The latest report from Freddie Mac shows that despite some recent bumps, the U.S. housing market remains on track to exceed last year’s best-in-a-decade levels for housing starts and home sales.
Highlights from the June outlook released last week include:
- May marked the 80th consecutive month of job gains. The nationwide unemployment rate dropped another 0.1 percentage points to 4.3 percent.
- Housing starts fell 2.6 percent in April and permits for single-family homes also declined. After a strong March, home sales also a took a hit with new home sales falling 11.4 percent and existing home sales falling 2.3 percent in April. These recent declines are expected to reverse as low mortgage interest rates and solid job gains boost the housing market, according to the report.
- Average mortgage rates have declined more than they have risen in recent weeks. However, they are still almost 50 basis points higher than last year’s low. Unless rates fall below 3.5 percent for an extended period, refinance volume will fall short of last year’s levels.

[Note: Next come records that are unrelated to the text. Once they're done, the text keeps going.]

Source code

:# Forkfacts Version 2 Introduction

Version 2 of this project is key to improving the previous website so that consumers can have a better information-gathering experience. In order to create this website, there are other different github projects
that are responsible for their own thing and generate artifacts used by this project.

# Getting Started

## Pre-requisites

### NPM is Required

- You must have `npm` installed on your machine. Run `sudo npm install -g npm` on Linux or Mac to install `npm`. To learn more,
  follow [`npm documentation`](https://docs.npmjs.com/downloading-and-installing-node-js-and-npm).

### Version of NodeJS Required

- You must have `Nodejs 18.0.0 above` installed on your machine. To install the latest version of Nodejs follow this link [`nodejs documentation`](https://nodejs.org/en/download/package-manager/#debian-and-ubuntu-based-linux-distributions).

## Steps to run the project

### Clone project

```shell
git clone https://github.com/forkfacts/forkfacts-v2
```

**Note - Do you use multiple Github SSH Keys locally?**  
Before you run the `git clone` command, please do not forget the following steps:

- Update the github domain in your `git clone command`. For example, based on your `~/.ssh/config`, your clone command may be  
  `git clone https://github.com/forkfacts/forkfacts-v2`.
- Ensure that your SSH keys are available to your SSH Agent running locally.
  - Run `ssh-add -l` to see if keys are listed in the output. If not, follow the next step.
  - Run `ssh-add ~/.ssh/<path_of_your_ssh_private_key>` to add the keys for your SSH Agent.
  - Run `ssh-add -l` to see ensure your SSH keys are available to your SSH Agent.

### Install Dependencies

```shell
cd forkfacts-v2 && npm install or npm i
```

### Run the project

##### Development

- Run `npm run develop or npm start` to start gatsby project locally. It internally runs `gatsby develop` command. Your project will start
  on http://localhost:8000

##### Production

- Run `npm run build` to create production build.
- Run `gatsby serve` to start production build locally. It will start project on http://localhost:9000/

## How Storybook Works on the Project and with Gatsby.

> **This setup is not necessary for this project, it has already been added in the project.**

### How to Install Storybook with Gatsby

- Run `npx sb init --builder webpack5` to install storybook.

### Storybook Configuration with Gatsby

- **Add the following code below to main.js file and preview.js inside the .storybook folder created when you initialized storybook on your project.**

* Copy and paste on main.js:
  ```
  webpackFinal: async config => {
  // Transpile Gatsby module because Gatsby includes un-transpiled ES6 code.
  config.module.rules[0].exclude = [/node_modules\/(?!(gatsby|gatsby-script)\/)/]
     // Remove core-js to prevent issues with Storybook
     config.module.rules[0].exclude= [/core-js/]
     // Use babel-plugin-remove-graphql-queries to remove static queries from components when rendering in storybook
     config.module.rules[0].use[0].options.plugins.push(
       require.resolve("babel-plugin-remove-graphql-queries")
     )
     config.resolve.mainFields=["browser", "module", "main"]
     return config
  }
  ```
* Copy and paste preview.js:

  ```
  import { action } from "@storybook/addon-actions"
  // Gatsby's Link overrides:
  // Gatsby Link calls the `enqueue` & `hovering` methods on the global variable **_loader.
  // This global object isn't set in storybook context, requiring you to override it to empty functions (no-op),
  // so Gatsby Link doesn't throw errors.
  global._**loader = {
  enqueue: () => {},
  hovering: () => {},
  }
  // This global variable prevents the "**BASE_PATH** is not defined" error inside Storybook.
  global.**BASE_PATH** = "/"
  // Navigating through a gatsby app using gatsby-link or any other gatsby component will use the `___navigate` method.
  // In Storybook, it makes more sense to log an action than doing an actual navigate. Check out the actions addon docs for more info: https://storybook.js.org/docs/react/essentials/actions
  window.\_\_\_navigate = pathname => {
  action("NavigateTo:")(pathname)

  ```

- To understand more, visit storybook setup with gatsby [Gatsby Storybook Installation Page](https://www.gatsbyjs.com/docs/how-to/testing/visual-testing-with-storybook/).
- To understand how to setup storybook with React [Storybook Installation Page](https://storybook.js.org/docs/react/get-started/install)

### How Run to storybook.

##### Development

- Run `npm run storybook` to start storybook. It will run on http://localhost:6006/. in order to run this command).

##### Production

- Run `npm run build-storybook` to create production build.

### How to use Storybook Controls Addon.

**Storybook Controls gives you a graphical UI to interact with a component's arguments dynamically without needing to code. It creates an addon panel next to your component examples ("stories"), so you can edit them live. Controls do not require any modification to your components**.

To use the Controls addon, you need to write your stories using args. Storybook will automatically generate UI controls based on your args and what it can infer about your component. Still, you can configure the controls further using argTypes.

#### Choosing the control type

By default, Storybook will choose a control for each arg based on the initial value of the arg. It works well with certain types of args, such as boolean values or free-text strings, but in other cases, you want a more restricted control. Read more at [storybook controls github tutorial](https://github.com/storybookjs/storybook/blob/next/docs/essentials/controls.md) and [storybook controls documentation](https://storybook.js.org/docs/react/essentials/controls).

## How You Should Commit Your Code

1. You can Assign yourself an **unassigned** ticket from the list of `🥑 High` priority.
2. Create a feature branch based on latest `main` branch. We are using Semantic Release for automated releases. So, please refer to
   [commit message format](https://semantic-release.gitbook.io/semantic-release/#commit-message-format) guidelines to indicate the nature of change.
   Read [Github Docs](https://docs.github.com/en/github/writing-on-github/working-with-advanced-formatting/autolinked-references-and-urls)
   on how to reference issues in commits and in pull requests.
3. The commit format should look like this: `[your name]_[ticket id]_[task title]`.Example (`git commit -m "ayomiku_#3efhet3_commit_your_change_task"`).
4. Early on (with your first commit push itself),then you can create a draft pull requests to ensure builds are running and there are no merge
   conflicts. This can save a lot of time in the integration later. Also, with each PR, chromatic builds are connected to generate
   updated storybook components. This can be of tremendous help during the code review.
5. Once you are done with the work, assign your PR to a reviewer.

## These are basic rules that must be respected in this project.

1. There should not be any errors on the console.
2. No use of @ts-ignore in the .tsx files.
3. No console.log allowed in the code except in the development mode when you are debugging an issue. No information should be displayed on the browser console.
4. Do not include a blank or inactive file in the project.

- Strong demand and a short supply of housing in many markets continues to push house prices higher. In the first quarter of 2017, the homeownership rate was 63.6 percent – six percentage points lower than its peak in 2004, when it reached its all-time high of 69.2 percent
“After a strong March, the housing market, from housing starts to new and existing home sales, took a hit in April,” Sean Becketti, Freddie Mac’s chief economist said in a statement. “The recent declines are likely to reverse as low mortgage interest rates and solid job gains boost the housing market. We expect housing starts and home sales to firm in the coming months and for 2017 to exceed 2016’s best-in-a-decade levels.”